#### [Task brief]
Say how many lines in the records hold "Features". Nothing but the number should be given.

↓↓↓

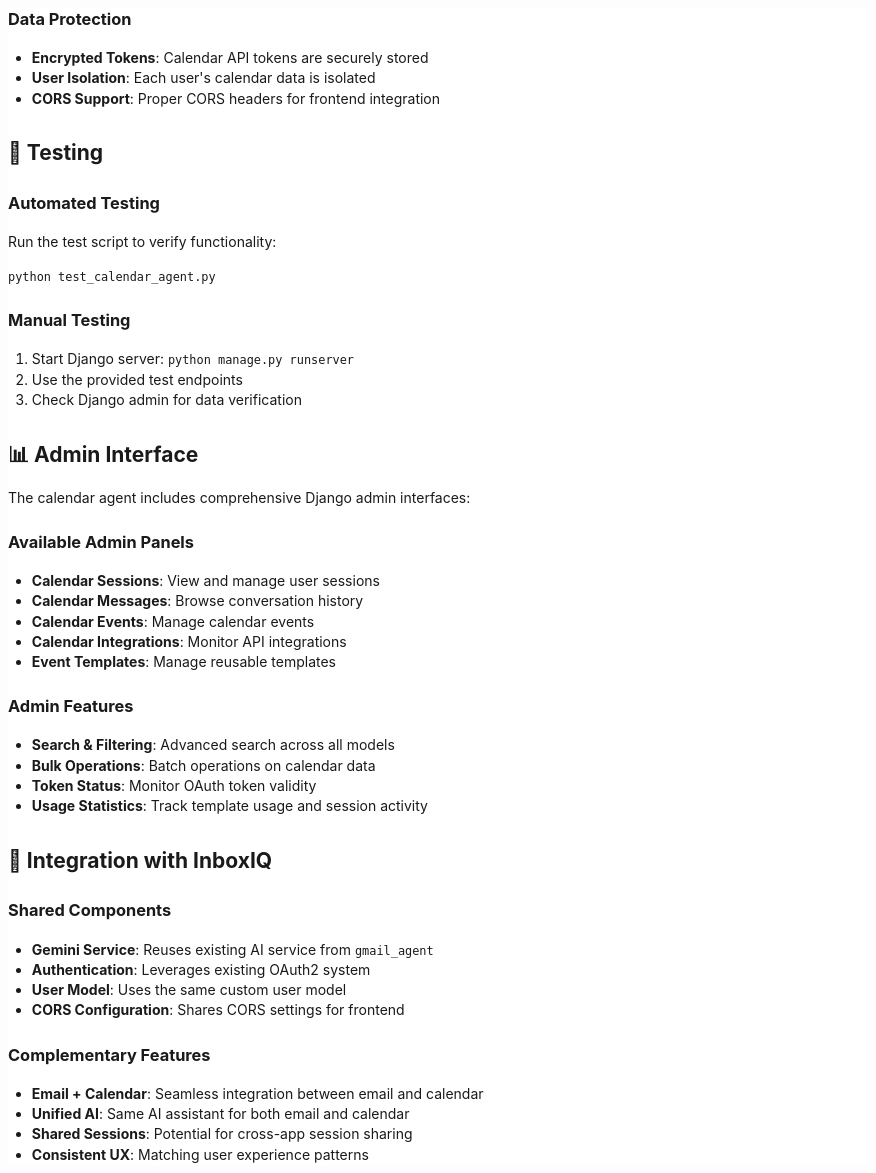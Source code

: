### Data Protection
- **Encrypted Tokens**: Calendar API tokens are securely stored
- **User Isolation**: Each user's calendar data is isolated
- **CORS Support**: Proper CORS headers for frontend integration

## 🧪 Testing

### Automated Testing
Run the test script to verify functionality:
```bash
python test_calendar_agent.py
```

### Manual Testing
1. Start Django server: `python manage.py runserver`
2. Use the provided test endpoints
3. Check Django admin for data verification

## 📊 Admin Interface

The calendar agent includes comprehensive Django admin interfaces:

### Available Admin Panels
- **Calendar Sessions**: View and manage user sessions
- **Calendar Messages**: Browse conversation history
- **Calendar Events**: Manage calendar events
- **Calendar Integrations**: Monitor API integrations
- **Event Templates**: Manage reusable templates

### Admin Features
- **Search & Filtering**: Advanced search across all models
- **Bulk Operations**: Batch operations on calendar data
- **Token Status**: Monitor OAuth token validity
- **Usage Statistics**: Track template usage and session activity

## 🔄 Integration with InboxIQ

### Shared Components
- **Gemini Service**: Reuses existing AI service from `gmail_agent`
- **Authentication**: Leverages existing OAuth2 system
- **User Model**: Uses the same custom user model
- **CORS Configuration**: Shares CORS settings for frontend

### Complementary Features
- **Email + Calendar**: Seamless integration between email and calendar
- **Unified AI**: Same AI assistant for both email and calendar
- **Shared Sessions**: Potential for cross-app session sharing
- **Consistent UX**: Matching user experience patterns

↑↑↑
↓↓↓

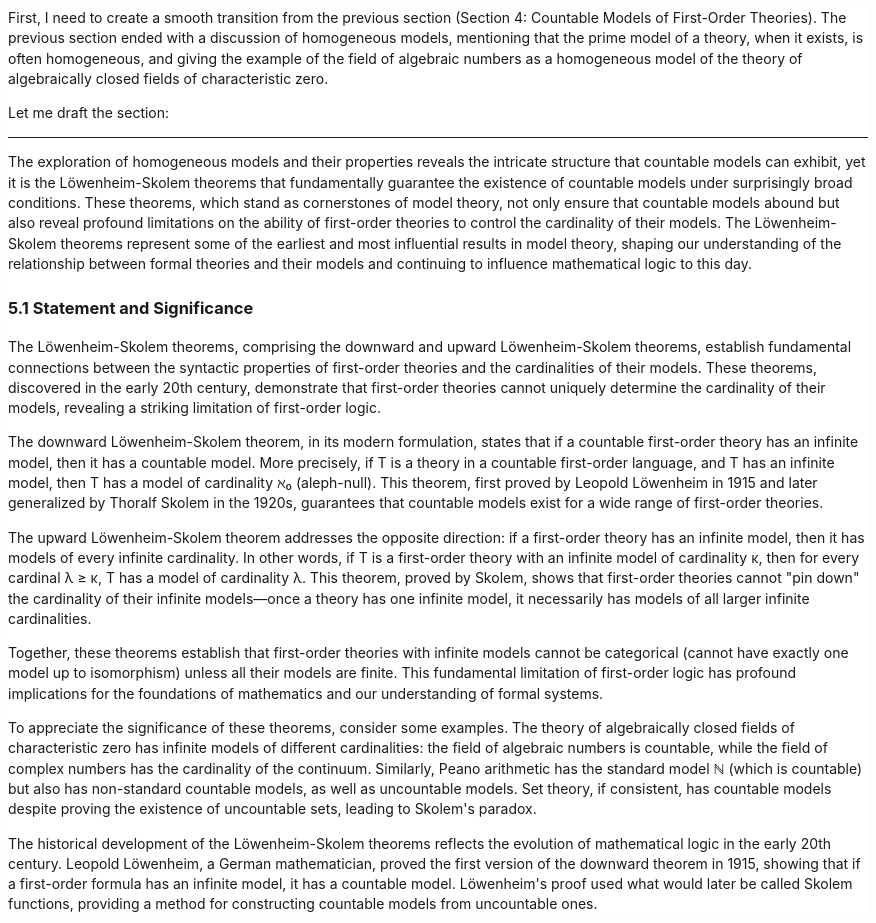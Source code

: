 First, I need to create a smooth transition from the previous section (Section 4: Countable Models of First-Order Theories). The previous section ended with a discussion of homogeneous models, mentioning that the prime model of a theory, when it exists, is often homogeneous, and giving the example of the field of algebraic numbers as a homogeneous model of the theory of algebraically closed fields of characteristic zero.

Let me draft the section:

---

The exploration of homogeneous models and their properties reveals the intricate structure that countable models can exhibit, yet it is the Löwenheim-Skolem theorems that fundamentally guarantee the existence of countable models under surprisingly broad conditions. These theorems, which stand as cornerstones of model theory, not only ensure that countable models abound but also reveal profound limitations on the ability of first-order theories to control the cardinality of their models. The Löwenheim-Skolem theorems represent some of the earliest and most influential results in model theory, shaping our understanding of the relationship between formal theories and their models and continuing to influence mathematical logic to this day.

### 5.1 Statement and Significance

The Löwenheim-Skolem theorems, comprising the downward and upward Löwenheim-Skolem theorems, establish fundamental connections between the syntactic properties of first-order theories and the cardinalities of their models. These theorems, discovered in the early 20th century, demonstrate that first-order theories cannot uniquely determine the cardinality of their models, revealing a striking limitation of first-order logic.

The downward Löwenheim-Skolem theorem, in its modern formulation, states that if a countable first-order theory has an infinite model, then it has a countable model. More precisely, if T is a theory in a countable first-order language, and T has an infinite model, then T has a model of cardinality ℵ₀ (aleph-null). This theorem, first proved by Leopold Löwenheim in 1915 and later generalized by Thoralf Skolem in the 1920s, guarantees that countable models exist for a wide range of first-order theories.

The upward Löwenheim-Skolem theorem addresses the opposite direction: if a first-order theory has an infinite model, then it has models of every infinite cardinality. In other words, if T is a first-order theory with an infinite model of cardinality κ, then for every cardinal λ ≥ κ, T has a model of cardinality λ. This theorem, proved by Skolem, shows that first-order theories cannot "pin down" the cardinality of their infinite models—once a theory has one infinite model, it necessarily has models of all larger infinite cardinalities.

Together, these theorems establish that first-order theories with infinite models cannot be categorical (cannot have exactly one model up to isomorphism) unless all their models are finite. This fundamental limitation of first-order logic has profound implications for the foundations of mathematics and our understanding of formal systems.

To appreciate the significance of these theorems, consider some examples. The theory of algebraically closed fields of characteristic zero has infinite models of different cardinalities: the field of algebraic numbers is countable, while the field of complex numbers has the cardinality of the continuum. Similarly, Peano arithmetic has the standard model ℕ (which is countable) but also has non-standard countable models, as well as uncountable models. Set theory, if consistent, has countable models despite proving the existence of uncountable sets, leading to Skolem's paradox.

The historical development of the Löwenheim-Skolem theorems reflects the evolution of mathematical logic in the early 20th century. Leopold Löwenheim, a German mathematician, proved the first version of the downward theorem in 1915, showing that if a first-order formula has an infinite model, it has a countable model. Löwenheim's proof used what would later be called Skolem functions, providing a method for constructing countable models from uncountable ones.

↑↑↑

#### [Response to this task]
2